*** Available records Section Begins ***

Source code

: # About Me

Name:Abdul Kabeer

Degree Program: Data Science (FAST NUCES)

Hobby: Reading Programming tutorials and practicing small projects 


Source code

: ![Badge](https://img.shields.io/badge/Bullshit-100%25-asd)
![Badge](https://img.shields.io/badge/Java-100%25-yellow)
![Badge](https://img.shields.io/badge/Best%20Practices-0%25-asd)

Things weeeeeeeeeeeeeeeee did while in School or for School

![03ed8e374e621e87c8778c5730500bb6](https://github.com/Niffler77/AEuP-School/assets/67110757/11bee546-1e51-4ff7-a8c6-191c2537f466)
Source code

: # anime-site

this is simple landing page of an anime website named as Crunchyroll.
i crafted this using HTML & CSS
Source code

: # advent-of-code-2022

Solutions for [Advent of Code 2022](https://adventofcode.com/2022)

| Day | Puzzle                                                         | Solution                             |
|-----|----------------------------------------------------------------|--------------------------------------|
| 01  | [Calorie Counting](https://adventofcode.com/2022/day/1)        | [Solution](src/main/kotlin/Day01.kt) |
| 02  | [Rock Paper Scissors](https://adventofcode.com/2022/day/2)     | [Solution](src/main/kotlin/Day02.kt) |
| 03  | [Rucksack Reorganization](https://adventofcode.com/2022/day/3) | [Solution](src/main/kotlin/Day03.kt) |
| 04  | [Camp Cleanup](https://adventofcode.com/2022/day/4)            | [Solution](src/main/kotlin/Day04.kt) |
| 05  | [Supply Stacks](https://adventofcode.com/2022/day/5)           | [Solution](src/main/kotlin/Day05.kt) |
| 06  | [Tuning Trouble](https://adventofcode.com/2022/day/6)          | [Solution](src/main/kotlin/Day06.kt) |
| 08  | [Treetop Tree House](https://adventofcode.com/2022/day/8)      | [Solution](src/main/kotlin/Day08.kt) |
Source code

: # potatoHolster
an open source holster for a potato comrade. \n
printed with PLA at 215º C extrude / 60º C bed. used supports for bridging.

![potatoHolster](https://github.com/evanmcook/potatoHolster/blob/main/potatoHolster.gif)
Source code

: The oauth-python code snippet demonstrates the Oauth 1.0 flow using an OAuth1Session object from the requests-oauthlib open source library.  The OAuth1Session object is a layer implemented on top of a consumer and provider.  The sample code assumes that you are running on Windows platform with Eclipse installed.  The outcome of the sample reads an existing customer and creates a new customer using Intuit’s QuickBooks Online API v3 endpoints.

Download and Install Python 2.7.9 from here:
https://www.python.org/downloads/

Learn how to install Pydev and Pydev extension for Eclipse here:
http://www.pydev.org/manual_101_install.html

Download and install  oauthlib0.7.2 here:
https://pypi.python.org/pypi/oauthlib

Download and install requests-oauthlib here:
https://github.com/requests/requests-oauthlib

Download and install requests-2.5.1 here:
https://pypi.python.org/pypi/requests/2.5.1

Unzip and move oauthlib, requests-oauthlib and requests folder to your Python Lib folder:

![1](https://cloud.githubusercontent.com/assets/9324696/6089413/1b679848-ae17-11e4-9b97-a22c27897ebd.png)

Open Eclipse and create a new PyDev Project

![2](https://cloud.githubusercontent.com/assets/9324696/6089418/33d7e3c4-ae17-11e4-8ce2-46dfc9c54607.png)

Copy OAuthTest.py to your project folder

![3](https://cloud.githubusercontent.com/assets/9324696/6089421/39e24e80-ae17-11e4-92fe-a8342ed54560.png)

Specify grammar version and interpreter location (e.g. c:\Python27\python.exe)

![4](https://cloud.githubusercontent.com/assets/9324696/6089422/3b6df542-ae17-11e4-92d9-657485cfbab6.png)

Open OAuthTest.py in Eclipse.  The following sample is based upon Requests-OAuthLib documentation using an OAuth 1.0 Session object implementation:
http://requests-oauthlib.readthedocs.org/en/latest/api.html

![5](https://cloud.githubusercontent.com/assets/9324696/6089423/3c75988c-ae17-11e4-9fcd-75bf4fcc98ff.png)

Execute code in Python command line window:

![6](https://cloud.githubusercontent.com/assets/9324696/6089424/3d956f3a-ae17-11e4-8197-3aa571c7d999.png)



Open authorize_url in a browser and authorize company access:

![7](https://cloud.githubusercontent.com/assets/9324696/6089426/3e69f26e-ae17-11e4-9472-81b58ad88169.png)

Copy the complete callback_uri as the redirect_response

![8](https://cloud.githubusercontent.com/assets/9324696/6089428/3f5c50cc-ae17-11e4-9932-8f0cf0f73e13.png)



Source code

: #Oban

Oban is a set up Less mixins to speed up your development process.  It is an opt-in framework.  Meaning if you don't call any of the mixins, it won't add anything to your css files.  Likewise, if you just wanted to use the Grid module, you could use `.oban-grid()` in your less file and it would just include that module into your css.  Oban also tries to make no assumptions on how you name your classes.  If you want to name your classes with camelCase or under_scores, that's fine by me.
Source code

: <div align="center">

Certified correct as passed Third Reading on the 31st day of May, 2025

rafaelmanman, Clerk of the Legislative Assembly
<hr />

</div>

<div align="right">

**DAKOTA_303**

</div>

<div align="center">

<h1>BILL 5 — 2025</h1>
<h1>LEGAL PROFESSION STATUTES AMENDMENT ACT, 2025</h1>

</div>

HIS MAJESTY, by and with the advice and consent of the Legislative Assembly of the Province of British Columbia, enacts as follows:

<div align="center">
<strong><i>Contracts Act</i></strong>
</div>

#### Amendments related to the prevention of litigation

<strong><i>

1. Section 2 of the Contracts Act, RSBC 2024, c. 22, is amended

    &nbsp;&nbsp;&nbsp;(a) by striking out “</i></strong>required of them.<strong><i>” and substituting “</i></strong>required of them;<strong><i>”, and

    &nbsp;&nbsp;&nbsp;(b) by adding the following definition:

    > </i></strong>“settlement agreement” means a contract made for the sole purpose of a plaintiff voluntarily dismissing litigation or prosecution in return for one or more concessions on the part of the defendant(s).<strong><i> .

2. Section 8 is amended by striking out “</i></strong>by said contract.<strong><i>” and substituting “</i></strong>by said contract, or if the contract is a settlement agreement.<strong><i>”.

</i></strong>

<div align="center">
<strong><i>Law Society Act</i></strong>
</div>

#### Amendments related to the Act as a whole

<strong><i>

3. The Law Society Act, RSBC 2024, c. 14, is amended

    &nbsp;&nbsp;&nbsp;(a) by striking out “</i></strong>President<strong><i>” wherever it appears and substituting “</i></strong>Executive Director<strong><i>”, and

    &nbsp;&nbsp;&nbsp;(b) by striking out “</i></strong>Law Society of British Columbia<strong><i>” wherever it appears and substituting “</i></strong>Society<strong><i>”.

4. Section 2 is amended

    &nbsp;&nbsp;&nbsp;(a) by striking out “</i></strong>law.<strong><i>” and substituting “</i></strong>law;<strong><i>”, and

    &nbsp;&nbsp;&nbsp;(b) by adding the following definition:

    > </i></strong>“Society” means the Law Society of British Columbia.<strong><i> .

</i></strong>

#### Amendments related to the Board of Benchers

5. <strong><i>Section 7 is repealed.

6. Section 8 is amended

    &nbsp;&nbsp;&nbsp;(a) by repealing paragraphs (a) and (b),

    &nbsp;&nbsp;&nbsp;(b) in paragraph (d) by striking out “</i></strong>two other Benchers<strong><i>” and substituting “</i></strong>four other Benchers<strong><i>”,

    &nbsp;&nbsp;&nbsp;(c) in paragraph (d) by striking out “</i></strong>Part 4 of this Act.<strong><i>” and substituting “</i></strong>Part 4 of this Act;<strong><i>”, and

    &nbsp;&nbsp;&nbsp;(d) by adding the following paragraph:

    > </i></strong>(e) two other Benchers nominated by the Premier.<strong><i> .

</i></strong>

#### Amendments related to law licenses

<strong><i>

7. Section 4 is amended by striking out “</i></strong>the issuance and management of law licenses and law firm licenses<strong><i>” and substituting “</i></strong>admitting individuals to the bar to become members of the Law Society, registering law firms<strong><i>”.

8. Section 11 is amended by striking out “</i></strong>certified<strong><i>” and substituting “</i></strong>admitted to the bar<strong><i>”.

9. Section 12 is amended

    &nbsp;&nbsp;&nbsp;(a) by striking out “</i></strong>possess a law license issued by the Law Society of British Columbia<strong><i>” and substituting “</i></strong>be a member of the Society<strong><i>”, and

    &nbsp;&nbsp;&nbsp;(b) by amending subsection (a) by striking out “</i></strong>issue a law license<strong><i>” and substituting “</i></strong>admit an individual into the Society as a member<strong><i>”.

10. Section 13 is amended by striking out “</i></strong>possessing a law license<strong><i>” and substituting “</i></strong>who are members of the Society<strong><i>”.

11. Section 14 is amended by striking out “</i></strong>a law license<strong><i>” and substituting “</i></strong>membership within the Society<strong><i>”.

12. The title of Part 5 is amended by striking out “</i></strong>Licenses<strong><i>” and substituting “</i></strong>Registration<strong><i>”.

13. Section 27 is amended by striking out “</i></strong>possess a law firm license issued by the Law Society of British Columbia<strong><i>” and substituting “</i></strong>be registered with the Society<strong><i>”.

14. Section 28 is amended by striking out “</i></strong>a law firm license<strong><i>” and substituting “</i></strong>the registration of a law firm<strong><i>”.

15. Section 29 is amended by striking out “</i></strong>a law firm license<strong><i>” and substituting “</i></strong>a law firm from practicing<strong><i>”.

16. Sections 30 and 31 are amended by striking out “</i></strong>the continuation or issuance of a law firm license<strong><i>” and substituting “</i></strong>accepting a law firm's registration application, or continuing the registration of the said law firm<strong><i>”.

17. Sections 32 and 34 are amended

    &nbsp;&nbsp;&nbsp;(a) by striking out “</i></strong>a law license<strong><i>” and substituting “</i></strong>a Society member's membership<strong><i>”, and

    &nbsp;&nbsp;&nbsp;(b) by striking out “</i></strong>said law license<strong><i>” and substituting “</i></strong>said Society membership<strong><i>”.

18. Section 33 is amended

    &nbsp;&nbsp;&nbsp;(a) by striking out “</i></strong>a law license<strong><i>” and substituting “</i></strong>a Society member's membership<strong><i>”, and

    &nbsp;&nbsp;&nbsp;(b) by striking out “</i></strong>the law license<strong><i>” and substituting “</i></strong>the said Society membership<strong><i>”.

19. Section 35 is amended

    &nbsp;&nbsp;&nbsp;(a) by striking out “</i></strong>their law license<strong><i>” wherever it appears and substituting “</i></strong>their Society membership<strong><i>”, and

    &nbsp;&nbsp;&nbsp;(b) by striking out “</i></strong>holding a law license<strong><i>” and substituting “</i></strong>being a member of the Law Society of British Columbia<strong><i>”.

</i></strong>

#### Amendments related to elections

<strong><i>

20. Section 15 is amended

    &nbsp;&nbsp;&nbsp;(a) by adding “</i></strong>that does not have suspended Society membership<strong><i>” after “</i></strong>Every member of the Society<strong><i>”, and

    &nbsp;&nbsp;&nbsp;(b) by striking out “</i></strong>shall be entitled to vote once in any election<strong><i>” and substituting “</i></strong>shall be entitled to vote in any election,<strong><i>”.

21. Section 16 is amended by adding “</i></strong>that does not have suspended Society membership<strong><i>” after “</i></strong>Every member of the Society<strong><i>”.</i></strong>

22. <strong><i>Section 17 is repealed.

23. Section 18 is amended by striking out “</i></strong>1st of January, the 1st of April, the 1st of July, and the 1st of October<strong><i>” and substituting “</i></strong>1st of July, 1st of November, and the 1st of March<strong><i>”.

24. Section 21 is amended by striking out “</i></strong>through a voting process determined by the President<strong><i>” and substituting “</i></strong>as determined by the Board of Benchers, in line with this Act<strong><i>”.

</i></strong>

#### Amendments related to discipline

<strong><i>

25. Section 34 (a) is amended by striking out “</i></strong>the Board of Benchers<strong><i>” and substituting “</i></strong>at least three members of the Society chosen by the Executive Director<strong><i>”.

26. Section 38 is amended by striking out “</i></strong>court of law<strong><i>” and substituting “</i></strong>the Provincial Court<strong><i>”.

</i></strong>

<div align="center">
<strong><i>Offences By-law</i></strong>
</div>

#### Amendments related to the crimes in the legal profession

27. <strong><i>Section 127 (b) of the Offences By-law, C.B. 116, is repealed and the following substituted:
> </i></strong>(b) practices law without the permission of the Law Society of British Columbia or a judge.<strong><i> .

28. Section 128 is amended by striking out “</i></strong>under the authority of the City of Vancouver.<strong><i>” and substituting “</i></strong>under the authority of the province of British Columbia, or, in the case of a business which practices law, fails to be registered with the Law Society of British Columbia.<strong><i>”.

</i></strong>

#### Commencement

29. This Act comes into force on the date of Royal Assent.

*** Available records Section Ends ***

● Directions for this task
Each line of the data that holds "wherever" should be copied.

● Exercise result
    &nbsp;&nbsp;&nbsp;(a) by striking out “</i></strong>President<strong><i>” wherever it appears and substituting “</i></strong>Executive Director<strong><i>”, and
    &nbsp;&nbsp;&nbsp;(b) by striking out “</i></strong>Law Society of British Columbia<strong><i>” wherever it appears and substituting “</i></strong>Society<strong><i>”.
    &nbsp;&nbsp;&nbsp;(a) by striking out “</i></strong>their law license<strong><i>” wherever it appears and substituting “</i></strong>their Society membership<strong><i>”, and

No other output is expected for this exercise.